Data records

————————

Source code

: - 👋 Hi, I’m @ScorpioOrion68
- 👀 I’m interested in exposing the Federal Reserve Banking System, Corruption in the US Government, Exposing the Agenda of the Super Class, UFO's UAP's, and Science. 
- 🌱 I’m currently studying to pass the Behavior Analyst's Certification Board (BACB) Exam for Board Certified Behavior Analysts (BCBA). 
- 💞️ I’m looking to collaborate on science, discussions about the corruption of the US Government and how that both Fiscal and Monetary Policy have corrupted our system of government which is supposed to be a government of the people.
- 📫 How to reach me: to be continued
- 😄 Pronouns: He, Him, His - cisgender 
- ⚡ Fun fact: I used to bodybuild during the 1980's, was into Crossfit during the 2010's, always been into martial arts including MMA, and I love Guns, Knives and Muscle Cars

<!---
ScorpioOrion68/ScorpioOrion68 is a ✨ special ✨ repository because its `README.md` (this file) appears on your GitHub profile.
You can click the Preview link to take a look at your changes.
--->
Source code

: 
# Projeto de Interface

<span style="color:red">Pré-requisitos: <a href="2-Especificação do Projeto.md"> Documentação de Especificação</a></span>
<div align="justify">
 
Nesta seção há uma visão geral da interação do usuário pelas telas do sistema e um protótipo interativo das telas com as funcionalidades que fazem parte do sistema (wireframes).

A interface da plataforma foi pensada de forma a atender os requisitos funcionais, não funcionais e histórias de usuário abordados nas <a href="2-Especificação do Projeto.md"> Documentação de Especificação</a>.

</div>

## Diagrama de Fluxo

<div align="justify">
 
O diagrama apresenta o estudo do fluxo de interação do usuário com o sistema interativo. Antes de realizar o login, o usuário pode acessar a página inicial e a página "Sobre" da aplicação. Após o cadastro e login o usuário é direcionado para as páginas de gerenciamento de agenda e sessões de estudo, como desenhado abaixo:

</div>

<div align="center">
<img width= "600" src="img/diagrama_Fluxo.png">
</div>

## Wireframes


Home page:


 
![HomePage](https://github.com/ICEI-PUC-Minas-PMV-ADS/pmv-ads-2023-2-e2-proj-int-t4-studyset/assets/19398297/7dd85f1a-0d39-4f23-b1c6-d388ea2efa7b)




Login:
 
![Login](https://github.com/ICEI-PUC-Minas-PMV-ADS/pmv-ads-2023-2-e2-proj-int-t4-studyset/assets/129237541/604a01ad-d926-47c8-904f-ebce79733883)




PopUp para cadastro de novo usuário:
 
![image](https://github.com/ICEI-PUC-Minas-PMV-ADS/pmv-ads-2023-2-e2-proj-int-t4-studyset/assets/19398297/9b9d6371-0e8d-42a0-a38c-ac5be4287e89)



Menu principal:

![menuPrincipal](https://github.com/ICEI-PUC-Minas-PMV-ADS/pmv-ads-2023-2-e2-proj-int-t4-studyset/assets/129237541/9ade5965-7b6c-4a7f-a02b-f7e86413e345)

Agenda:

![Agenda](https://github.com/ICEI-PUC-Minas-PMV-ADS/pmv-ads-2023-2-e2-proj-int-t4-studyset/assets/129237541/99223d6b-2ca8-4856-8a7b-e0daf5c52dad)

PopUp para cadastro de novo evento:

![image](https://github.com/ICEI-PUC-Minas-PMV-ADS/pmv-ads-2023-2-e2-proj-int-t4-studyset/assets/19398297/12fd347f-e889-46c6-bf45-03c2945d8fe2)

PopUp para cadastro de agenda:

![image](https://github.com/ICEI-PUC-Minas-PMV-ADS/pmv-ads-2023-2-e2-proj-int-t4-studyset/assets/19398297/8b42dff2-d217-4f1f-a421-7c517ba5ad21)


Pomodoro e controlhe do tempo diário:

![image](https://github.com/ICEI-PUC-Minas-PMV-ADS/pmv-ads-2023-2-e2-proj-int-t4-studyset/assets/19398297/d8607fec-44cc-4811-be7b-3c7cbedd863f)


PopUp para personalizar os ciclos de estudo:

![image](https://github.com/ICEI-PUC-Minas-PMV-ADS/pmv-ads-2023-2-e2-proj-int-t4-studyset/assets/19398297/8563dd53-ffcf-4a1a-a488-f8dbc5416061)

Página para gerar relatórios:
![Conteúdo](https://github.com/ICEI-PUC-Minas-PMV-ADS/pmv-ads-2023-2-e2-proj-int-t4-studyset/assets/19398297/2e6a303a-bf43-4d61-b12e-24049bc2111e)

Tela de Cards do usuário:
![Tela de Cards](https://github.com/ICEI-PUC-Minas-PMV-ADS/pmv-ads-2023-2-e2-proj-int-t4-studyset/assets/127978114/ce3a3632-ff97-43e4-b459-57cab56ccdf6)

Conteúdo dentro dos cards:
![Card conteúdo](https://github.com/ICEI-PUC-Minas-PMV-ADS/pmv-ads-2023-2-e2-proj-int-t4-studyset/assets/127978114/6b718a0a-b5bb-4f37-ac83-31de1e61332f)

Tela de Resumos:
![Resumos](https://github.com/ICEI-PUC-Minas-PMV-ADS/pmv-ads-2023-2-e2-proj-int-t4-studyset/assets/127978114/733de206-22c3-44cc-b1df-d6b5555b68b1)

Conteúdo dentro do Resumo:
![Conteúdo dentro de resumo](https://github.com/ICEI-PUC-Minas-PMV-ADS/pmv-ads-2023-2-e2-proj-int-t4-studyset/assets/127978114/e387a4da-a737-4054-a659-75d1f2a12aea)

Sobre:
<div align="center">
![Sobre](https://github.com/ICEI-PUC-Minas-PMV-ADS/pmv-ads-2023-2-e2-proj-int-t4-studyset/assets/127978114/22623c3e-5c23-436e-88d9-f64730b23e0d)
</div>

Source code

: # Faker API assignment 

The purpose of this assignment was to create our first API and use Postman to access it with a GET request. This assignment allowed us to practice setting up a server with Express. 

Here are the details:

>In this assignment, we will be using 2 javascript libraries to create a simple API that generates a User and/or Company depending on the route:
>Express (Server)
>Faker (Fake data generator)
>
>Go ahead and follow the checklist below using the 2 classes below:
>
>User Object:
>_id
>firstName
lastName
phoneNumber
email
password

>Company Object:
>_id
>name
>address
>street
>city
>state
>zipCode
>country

————————

■ Task objective ■
Please give back the entries above, unchanged and complete.

■ Reply ■
Source code

: - 👋 Hi, I’m @ScorpioOrion68
- 👀 I’m interested in exposing the Federal Reserve Banking System, Corruption in the US Government, Exposing the Agenda of the Super Class, UFO's UAP's, and Science. 
- 🌱 I’m currently studying to pass the Behavior Analyst's Certification Board (BACB) Exam for Board Certified Behavior Analysts (BCBA). 
- 💞️ I’m looking to collaborate on science, discussions about the corruption of the US Government and how that both Fiscal and Monetary Policy have corrupted our system of government which is supposed to be a government of the people.
- 📫 How to reach me: to be continued
- 😄 Pronouns: He, Him, His - cisgender 
- ⚡ Fun fact: I used to bodybuild during the 1980's, was into Crossfit during the 2010's, always been into martial arts including MMA, and I love Guns, Knives and Muscle Cars

<!---
ScorpioOrion68/ScorpioOrion68 is a ✨ special ✨ repository because its `README.md` (this file) appears on your GitHub profile.
You can click the Preview link to take a look at your changes.
--->
Source code

: 
# Projeto de Interface

<span style="color:red">Pré-requisitos: <a href="2-Especificação do Projeto.md"> Documentação de Especificação</a></span>
<div align="justify">
 
Nesta seção há uma visão geral da interação do usuário pelas telas do sistema e um protótipo interativo das telas com as funcionalidades que fazem parte do sistema (wireframes).

A interface da plataforma foi pensada de forma a atender os requisitos funcionais, não funcionais e histórias de usuário abordados nas <a href="2-Especificação do Projeto.md"> Documentação de Especificação</a>.

</div>

## Diagrama de Fluxo

<div align="justify">
 
O diagrama apresenta o estudo do fluxo de interação do usuário com o sistema interativo. Antes de realizar o login, o usuário pode acessar a página inicial e a página "Sobre" da aplicação. Após o cadastro e login o usuário é direcionado para as páginas de gerenciamento de agenda e sessões de estudo, como desenhado abaixo:

</div>

<div align="center">
<img width= "600" src="img/diagrama_Fluxo.png">
</div>

## Wireframes


Home page:


 
![HomePage](https://github.com/ICEI-PUC-Minas-PMV-ADS/pmv-ads-2023-2-e2-proj-int-t4-studyset/assets/19398297/7dd85f1a-0d39-4f23-b1c6-d388ea2efa7b)




Login:
 
![Login](https://github.com/ICEI-PUC-Minas-PMV-ADS/pmv-ads-2023-2-e2-proj-int-t4-studyset/assets/129237541/604a01ad-d926-47c8-904f-ebce79733883)




PopUp para cadastro de novo usuário:
 
![image](https://github.com/ICEI-PUC-Minas-PMV-ADS/pmv-ads-2023-2-e2-proj-int-t4-studyset/assets/19398297/9b9d6371-0e8d-42a0-a38c-ac5be4287e89)



Menu principal:

![menuPrincipal](https://github.com/ICEI-PUC-Minas-PMV-ADS/pmv-ads-2023-2-e2-proj-int-t4-studyset/assets/129237541/9ade5965-7b6c-4a7f-a02b-f7e86413e345)

Agenda:

![Agenda](https://github.com/ICEI-PUC-Minas-PMV-ADS/pmv-ads-2023-2-e2-proj-int-t4-studyset/assets/129237541/99223d6b-2ca8-4856-8a7b-e0daf5c52dad)

PopUp para cadastro de novo evento:

![image](https://github.com/ICEI-PUC-Minas-PMV-ADS/pmv-ads-2023-2-e2-proj-int-t4-studyset/assets/19398297/12fd347f-e889-46c6-bf45-03c2945d8fe2)

PopUp para cadastro de agenda:

![image](https://github.com/ICEI-PUC-Minas-PMV-ADS/pmv-ads-2023-2-e2-proj-int-t4-studyset/assets/19398297/8b42dff2-d217-4f1f-a421-7c517ba5ad21)


Pomodoro e controlhe do tempo diário:

![image](https://github.com/ICEI-PUC-Minas-PMV-ADS/pmv-ads-2023-2-e2-proj-int-t4-studyset/assets/19398297/d8607fec-44cc-4811-be7b-3c7cbedd863f)


PopUp para personalizar os ciclos de estudo:

![image](https://github.com/ICEI-PUC-Minas-PMV-ADS/pmv-ads-2023-2-e2-proj-int-t4-studyset/assets/19398297/8563dd53-ffcf-4a1a-a488-f8dbc5416061)

Página para gerar relatórios:
![Conteúdo](https://github.com/ICEI-PUC-Minas-PMV-ADS/pmv-ads-2023-2-e2-proj-int-t4-studyset/assets/19398297/2e6a303a-bf43-4d61-b12e-24049bc2111e)

Tela de Cards do usuário:
![Tela de Cards](https://github.com/ICEI-PUC-Minas-PMV-ADS/pmv-ads-2023-2-e2-proj-int-t4-studyset/assets/127978114/ce3a3632-ff97-43e4-b459-57cab56ccdf6)

Conteúdo dentro dos cards:
![Card conteúdo](https://github.com/ICEI-PUC-Minas-PMV-ADS/pmv-ads-2023-2-e2-proj-int-t4-studyset/assets/127978114/6b718a0a-b5bb-4f37-ac83-31de1e61332f)

Tela de Resumos:
![Resumos](https://github.com/ICEI-PUC-Minas-PMV-ADS/pmv-ads-2023-2-e2-proj-int-t4-studyset/assets/127978114/733de206-22c3-44cc-b1df-d6b5555b68b1)

Conteúdo dentro do Resumo:
![Conteúdo dentro de resumo](https://github.com/ICEI-PUC-Minas-PMV-ADS/pmv-ads-2023-2-e2-proj-int-t4-studyset/assets/127978114/e387a4da-a737-4054-a659-75d1f2a12aea)

Sobre:
<div align="center">
![Sobre](https://github.com/ICEI-PUC-Minas-PMV-ADS/pmv-ads-2023-2-e2-proj-int-t4-studyset/assets/127978114/22623c3e-5c23-436e-88d9-f64730b23e0d)
</div>

Source code

: # Faker API assignment 

The purpose of this assignment was to create our first API and use Postman to access it with a GET request. This assignment allowed us to practice setting up a server with Express. 

Here are the details:

>In this assignment, we will be using 2 javascript libraries to create a simple API that generates a User and/or Company depending on the route:
>Express (Server)
>Faker (Fake data generator)
>
>Go ahead and follow the checklist below using the 2 classes below:
>
>User Object:
>_id
>firstName
lastName
phoneNumber
email
password

>Company Object:
>_id
>name
>address
>street
>city
>state
>zipCode
>country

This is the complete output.